— What you need to do —
Scan the data below for lines holding the word "ryba", and copy each line found.
(Records shown begins)
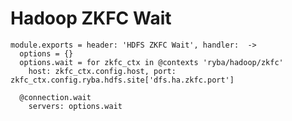 
# Hadoop ZKFC Wait

    module.exports = header: 'HDFS ZKFC Wait', handler:  ->
      options = {}
      options.wait = for zkfc_ctx in @contexts 'ryba/hadoop/zkfc'
        host: zkfc_ctx.config.host, port: zkfc_ctx.config.ryba.hdfs.site['dfs.ha.zkfc.port']

      @connection.wait
        servers: options.wait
(Records shown ends)
— Solution —
      options.wait = for zkfc_ctx in @contexts 'ryba/hadoop/zkfc'
        host: zkfc_ctx.config.host, port: zkfc_ctx.config.ryba.hdfs.site['dfs.ha.zkfc.port']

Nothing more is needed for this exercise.